Risk Modelling and Validation
Models are central to risk and pricing environments. We have experience of building, selecting and validating models in a wide variety of areas.
Our modelling expertise covers:
- Pricing (from vanilla to exotic products across all asset classes: e.g. rates, FX, credit and equity)
- Market and credit risk for derivatives and security positions (e.g. VaR, Potential Future Exposure, CVA)
- Basel: PD, LGD, EAD, regulatory capital under Internal Model Method. We have experience across most asset classes: retail, SME, corporate and financial institutions
- Economic capital
- Stress testing
Within these areas we provide a range of services, described below.
We can write customised pricing and risk models for general or for specific derivative instruments and structures. The models may produce theoretical values, first and second order greeks, VaR, potential future exposure, CVA, etc. Models can be written in C, C++, C# or VBA. Clients are provided not only with a working solution but also the code in the form of a buildable project, extensive documentation and a full test suite.
Model package selection
Many clients choose to buy an “off-the-shelf” package to solve their modelling requirements rather than building in-house. We have in-depth knowledge of model vendors. We do not believe there is a one-size fits all best package. The most suitable package for a client depends on the products they wish to cover, the potential extensibility of both the models and their business, their sophistication level and how they will use the results of the models.
See our System Selection and Solution Definition services for our wider capabilities and approach in the area of system selection.
As derivatives get more complicated and the research of financial mathematics gets more complex, solutions to modelling requirements can also be extremely complicated. In all but the most simple cases, the days of turn-key modelling solutions are gone. Most model packages require an investment in time and expertise to get the best out of them.

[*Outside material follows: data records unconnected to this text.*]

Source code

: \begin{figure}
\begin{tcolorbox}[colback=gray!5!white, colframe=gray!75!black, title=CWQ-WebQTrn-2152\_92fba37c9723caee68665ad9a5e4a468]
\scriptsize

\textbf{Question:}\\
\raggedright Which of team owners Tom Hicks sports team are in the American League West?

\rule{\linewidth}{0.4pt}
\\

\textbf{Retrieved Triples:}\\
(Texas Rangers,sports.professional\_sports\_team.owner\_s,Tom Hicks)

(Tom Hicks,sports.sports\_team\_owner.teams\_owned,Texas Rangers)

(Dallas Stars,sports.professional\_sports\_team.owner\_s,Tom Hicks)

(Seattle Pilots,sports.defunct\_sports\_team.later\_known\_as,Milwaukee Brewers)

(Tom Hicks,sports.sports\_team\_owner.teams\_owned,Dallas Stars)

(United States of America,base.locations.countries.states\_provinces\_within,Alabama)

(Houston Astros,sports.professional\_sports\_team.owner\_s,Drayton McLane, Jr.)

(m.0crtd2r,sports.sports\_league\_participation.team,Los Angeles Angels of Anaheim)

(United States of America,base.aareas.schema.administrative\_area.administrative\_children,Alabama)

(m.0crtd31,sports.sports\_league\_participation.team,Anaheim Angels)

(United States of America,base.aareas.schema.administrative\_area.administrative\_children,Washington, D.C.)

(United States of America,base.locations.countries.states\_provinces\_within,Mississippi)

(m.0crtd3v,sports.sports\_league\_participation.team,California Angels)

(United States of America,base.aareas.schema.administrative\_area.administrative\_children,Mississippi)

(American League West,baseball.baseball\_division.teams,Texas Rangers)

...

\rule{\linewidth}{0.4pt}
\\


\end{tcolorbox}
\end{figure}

Model choice best practice
As the boundaries of financial mathematics have been further expanded, different methods can now be used to model the same structure. Take, as an example, a simple barrier option. One could price this using (i) single-volatility Black-Scholes, (ii) two-volatility Black-Scholes, (iii) local volatility, (iv) Merton jump diffusion, (v) stochastic volatility etc. There is no such thing as the right model for a product. The most suitable model of a product depends on the clients’ business: why they are pricing the product, what risks are they are aiming to identify and capture, and how they might hedge the product. We can advise on best market practice in the context of their business – helping choose the models which will provide the correct blend of sophistication and efficiency.
As regulatory regimes regarding derivatives become more stringent, the validation of models being used by firms has become a key area for scrutiny. We can provide independent, thorough and fully-documented validation of models and the implementation of such models.
We have a rigorous methodology for the validation of models. Alternatively, we can adhere to clients’ own model validation policies and standards.
Clients may wish to engage us on an ongoing basis to act as their validation provider (as part of our Outsourced Risk Support Services offering), or on a one-off basis to validate specific models.